# Make Your Trade Thread



## DANNY (Aug 9, 2005)

Our seasons down the dump, make your trade!

TRADE PROPOSAL #1

Lakers get:
Marcus Camby

Nuggets get:
Kwame Brown
Jordan Farmar

Reason: Lakers need to improve their frontcourt. period. The Nugs save money/have Kwame's expiring contract/bank on the fact that Kwame will play like a mad man in his contract year/will get Farmar to replace Blake
if Kwame doesnt work out they still have Nene, reggie "ball" evans, k-mart, and najera. still a solid frontcourt.

rate my trade:
5 - amazing
4 - fair trade for both teams 
3 - litte bit lopsided 
2 - it won't happen (state your reason)
1 - wtf

label your trade as TRADE PROPOSAL #_ and let others rate you
also feel free to throw out suggestion to make the trade better. (ex. throw in a 1st round pick for the nugs you POS)


----------



## Ruff Draft (Nov 21, 2004)

3. It looks alright, but it will depend on how K-Mart returns. They would like the cap-space. 

TRADE #2

Andrew Bynum + Vladmir Radmonovic for Jason Terry


----------



## Jamel Irief (May 19, 2002)

It's great for them if they decide that can't afford the contracts of Iverson, Anthony, Martin, Nene and Camby. Of course we win on talent.

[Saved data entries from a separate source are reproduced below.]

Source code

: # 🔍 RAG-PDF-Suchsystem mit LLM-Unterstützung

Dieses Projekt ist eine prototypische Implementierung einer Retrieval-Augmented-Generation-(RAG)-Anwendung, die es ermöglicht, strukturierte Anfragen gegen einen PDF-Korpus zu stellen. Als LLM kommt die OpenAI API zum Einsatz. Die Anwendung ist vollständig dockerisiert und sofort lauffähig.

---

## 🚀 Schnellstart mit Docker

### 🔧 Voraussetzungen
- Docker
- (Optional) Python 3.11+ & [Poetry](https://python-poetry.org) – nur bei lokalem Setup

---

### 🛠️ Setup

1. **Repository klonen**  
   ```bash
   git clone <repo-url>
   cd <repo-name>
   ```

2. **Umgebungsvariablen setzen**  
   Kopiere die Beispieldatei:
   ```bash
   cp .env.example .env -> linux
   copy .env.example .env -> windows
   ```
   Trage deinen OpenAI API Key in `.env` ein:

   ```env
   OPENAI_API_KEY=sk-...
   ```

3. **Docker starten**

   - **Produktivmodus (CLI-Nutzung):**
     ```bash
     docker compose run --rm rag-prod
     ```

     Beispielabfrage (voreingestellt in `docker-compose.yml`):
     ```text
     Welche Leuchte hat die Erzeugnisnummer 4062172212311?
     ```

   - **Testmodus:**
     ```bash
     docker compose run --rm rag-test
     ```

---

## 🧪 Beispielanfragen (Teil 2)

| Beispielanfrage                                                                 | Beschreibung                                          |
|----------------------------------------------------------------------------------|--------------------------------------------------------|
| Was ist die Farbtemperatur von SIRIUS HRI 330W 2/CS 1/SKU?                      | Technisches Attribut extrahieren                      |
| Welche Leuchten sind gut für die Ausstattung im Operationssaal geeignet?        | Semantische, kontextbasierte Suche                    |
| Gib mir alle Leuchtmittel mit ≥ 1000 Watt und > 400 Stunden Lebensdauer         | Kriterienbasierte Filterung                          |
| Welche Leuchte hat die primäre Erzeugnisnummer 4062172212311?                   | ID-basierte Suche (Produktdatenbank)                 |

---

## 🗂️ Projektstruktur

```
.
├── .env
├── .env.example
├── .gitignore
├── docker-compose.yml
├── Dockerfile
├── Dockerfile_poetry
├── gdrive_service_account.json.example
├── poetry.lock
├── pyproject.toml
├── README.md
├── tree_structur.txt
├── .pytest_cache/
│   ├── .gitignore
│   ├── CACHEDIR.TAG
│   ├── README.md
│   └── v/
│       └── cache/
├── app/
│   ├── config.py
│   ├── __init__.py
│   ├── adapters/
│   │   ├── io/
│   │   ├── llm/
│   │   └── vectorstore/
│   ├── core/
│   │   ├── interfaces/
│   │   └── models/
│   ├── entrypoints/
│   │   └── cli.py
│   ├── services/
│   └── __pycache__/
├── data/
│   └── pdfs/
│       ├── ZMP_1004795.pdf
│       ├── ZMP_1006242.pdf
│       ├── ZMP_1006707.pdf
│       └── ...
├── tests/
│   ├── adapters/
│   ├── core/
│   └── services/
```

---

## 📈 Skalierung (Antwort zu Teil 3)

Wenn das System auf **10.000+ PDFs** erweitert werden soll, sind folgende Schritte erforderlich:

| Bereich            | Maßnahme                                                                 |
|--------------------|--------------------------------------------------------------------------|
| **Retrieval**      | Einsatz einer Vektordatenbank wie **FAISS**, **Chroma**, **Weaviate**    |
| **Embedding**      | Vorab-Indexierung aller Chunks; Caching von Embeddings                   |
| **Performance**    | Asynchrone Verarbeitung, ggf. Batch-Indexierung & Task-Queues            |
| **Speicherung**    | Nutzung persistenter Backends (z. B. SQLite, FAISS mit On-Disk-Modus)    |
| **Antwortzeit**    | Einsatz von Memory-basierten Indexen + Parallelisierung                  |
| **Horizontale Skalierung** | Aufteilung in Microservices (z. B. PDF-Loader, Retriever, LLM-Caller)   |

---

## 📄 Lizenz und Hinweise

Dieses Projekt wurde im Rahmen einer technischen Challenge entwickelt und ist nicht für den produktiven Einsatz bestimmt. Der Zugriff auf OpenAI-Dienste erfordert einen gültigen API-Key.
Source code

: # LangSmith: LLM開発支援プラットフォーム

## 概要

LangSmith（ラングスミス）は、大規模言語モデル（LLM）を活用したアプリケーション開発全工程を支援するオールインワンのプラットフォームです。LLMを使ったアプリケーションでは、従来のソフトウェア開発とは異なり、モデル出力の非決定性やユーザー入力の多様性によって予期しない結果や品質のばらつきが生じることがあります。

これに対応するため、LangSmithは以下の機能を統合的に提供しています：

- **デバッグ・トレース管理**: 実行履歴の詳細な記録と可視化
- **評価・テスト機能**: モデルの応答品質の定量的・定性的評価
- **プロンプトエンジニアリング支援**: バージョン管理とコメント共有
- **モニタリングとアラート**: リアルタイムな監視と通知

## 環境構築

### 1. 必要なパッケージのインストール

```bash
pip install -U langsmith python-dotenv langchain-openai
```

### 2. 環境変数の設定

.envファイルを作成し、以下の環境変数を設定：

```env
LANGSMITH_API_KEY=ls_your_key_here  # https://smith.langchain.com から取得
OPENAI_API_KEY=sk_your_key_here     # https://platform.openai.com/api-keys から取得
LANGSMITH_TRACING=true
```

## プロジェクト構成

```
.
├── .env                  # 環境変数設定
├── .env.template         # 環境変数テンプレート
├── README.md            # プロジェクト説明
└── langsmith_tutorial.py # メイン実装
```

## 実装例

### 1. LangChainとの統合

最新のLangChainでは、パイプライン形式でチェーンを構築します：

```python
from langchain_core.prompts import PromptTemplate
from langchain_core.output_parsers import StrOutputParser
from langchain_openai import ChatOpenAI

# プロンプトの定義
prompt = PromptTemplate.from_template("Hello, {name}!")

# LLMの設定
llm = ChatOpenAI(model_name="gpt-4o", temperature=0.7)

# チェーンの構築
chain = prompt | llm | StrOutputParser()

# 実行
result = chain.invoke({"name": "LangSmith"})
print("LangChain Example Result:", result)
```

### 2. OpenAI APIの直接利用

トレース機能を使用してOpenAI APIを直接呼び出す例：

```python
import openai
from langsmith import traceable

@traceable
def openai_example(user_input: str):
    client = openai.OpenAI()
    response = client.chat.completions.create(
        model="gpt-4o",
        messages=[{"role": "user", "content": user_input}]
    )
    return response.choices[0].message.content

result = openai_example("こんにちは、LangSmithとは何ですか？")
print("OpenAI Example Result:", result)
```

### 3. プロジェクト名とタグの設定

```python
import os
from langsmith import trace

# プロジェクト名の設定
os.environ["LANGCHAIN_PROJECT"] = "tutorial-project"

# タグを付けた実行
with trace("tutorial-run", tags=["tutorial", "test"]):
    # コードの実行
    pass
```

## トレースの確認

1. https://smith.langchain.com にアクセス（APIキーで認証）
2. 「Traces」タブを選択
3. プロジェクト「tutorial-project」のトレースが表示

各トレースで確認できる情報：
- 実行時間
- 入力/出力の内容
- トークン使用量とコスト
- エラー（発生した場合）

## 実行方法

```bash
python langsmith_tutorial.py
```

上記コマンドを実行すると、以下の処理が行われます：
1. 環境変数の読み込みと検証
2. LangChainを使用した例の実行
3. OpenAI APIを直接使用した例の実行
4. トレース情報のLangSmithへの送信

I would rather give up a first than Farmar. Smush and Shammond are likely both gone so we need a PG.


----------



## Cris (Jun 18, 2003)

yeh id agree of the first, but Id hate to lose the chance of landing spliter.


----------



## Silk D (Feb 6, 2006)

dannyM said:


> TRADE PROPOSAL #1
> 
> Lakers get:
> Marcus Camby
> ...


3. others have covered the reasons



> Andrew Bynum + Vladmir Radmonovic for Jason Terry


2. we need a PG, but it doesn't seem like we're giving up Andrew any time soon. 

Trade proposal #3

Lakers get:
Jermaine O'neal

Pacers get:
Andrew Bynum
Kwame Brown
Maurice Evans
07' second round pick (40th overall)
08' first round pick


Lakers get their all-star and get to keep Lamar. Pacers unload a big contract, get a servicable big with an expiring contract, a decent hustle player, a pick, and most importantly, Andrew Bynum

sort of a long shot. I really don't want to give up lamar and I'd like to keep Jordan unless we sign a pg. this would be under the assumption that Jermaine asks for a trade (preferably to the LA :wink: )


----------



## Damian Necronamous (Jun 10, 2002)

OK, what the hell, I'll do it...

*Lakers Trade:*
Lamar Odom
Andrew Bynum
Kwame Brown

*Timberwolves Trade:*
Kevin Garnett
Justin Reed

Draft Tiago Splitter.
Sign Charlie Bell (4yrs, $20M), Luke Walton, Ronny Turiaf and Chris Mihm.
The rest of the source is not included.